Mehr als ein Genre zu bedienen, bedeutet für einen Regisseur auch ein (kommerzielles) Risiko; einerseits läuft man Gefahr am eigenen Anspruch zu ersticken, zweitens braucht es Zuschauer, die bereit sind, sich aktiv auf verschiedene Gefühlslagen einzustellen. WER IST HANNA? ist Drama, Road-Movie, Spionage-Thriller und Actionfilm als aufregendes Gesamtpaket und beherrscht jede Disziplin in anbetungswürdiger Perfektion. Beispiel gefällig? Wenn Eric Bana in eine Berliner U-Bahn-Unterführung ein halbes Dutzend Killer mit rasanten Aikido- und Mixed Martial Arts-Moves zusammenfaltet und die Kamera den Kampf (Aufbau inklusive) in einem einzigen, schier endlos andauerndem Steadycam-Shot dokumentiert, möchte man als Purist Freudentränen weinen. Es sind diese kleinen Momente, sei es nun technische Finesse, ein besonders pointierter Dialog oder eine überraschend aufblitzende Charakter-Facette, die aus Joe Wrights Vision mehr als vordergründiges Suspense-Fast Food machen.

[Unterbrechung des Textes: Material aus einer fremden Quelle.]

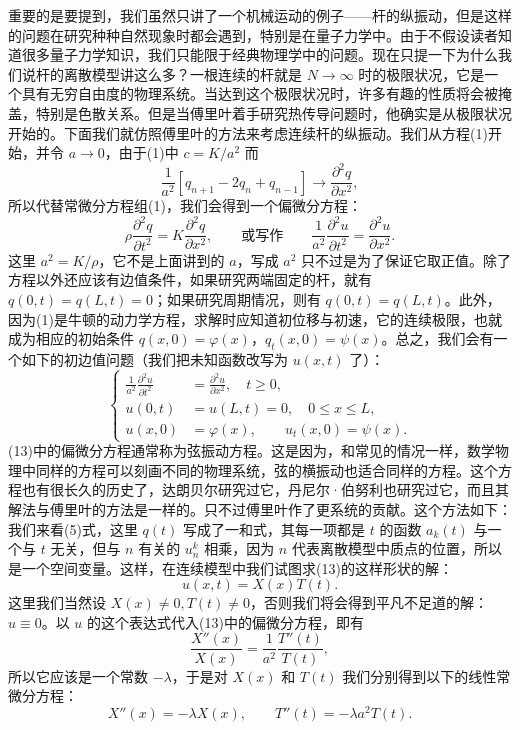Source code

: 重要的是要提到，我们虽然只讲了一个机械运动的例子——杆的纵振动，但是这样的问题在研究种种自然现象时都会遇到，特别是在量子力学中。由于不假设读者知道很多量子力学知识，我们只能限于经典物理学中的问题。现在只提一下为什么我们说杆的离散模型讲这么多？一根连续的杆就是 $N\to\infty$ 时的极限状况，它是一个具有无穷自由度的物理系统。当达到这个极限状况时，许多有趣的性质将会被掩盖，特别是色散关系。但是当傅里叶着手研究热传导问题时，他确实是从极限状况开始的。下面我们就仿照傅里叶的方法来考虑连续杆的纵振动。我们从方程(1)开始，并令 $a\to0$，由于(1)中 $c=K/a^2$ 而
\[
 \frac1{a^2}[q_{n+1}-2q_n+q_{n-1}]\to\frac{\partial^2q}{\partial x^2},
\]
所以代替常微分方程组(1)，我们会得到一个偏微分方程：
\[
 \rho\frac{\partial^2q}{\partial t^2}=K\frac{\partial^2q}{\partial x^2},
 \qquad\text{或写作}\qquad
 \frac1{a^2}\frac{\partial^2u}{\partial t^2}=\frac{\partial^2u}{\partial x^2}.
\]
这里 $a^2=K/\rho$，它不是上面讲到的 $a$，写成 $a^2$ 只不过是为了保证它取正值。除了方程以外还应该有边值条件，如果研究两端固定的杆，就有 $q(0,t)=q(L,t)=0$；如果研究周期情况，则有 $q(0,t)=q(L,t)$。此外，因为(1)是牛顿的动力学方程，求解时应知道初位移与初速，它的连续极限，也就成为相应的初始条件 $q(x,0)=\varphi(x)$，$q_t(x,0)=\psi(x)$。总之，我们会有一个如下的初边值问题（我们把未知函数改写为 $u(x,t)$ 了）：
\begin{equation}
 \left\{
 \begin{aligned}
 \frac1{a^2}\frac{\partial^2u}{\partial t^2}&=\frac{\partial^2u}{\partial x^2},\quad t\ge0,\\
 u(0,t)&=u(L,t)=0,\quad 0\le x\le L,\\
 u(x,0)&=\varphi(x),\qquad u_t(x,0)=\psi(x).
 \end{aligned}
 \right.
 \tag{13}
\end{equation}
(13)中的偏微分方程通常称为弦振动方程。这是因为，和常见的情况一样，数学物理中同样的方程可以刻画不同的物理系统，弦的横振动也适合同样的方程。这个方程也有很长久的历史了，达朗贝尔研究过它，丹尼尔·伯努利也研究过它，而且其解法与傅里叶的方法是一样的。只不过傅里叶作了更系统的贡献。这个方法如下：我们来看(5)式，这里 $q(t)$ 写成了一和式，其每一项都是 $t$ 的函数 $a_k(t)$ 与一个与 $t$ 无关，但与 $n$ 有关的 $u_n^k$ 相乘，因为 $n$ 代表离散模型中质点的位置，所以是一个空间变量。这样，在连续模型中我们试图求(13)的这样形状的解：
\[
 u(x,t)=X(x)T(t).
\]
这里我们当然设 $X(x)\ne0,T(t)\ne0$，否则我们将会得到平凡不足道的解：$u\equiv0$。以 $u$ 的这个表达式代入(13)中的偏微分方程，即有
\[
 \frac{X''(x)}{X(x)}=\frac1{a^2}\frac{T''(t)}{T(t)},
\]
所以它应该是一个常数 $-\lambda$，于是对 $X(x)$ 和 $T(t)$ 我们分别得到以下的线性常微分方程：
\[
 X''(x)=-\lambda X(x),\qquad T''(t)=-\lambda a^2T(t).
\]
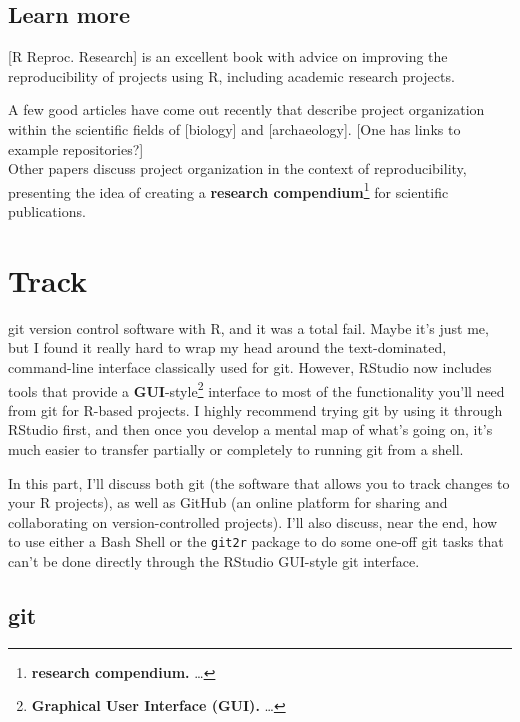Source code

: \documentclass[]{tufte-book}
\begin{document}
\hypertarget{learn-more}{%
\section{Learn more}\label{learn-more}}

{[}R Reproc. Research{]} is an excellent book with advice on improving the reproducibility of
projects using R, including academic research projects.

A few good articles have come out recently that describe project organization within
the scientific fields of {[}biology{]} and {[}archaeology{]}. {[}One has links to example repositories?{]}\\
Other papers discuss project organization in the context of reproducibility, presenting
the idea of creating a \textbf{research compendium}\footnote{\textbf{research compendium.} \ldots{}} for scientific
publications.

\hypertarget{track}{%
\chapter{Track}\label{track}}

 git version control software with R, and
it was a total fail. Maybe it's just me, but I found it really hard to wrap my head around
the text-dominated, command-line interface classically used for git. However, RStudio now
includes tools that provide a \textbf{GUI}-style\footnote{\textbf{Graphical User Interface (GUI).} \ldots{}}
interface to most of the functionality you'll need from git for R-based projects. I highly
recommend trying git by using it through RStudio first, and then once you develop a mental
map of what's going on, it's much easier to transfer partially or completely to running git
from a shell.

In this part, I'll discuss both git (the software that allows you to track changes to your
R projects), as well as GitHub (an online platform for sharing and collaborating on
version-controlled projects). I'll also discuss, near the end, how to use either a Bash
Shell or the \texttt{git2r} package to do some one-off git tasks that can't be done directly through
the RStudio GUI-style git interface.

\hypertarget{git}{%
\section{git}\label{git}}
\end{document}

Action mit Köpfchen und Herz - kein Oxymoron, wie Joe Wright eindrucksvoll demonstriert. Und solange noch Filme wie WER IST HANNA? gemacht werden, kann uns herzlich egal sein, ob diesen Sommer nun SAW XII, TRANSFORMERS 5 oder KEINOHRHASEN: RELOADED anläuft - daß HANNA gar einen Kinostart spendiert bekommt, sollte uns jedoch nicht gleichgültig sein: Hier kommt der verschollene, entfernte Verwandte, von dem man längst dachte er sei tot, und der aufeinmal unangekündigt auf der Matte steht - die Haare könnten mal wieder gekämmt werden und Schrammen im Gesicht hat er auch, aber fassen wir uns doch ein Herz und öffnen ihm die Tür - er weiß bestimmt viel Interessantes und Spannendes zu berichten.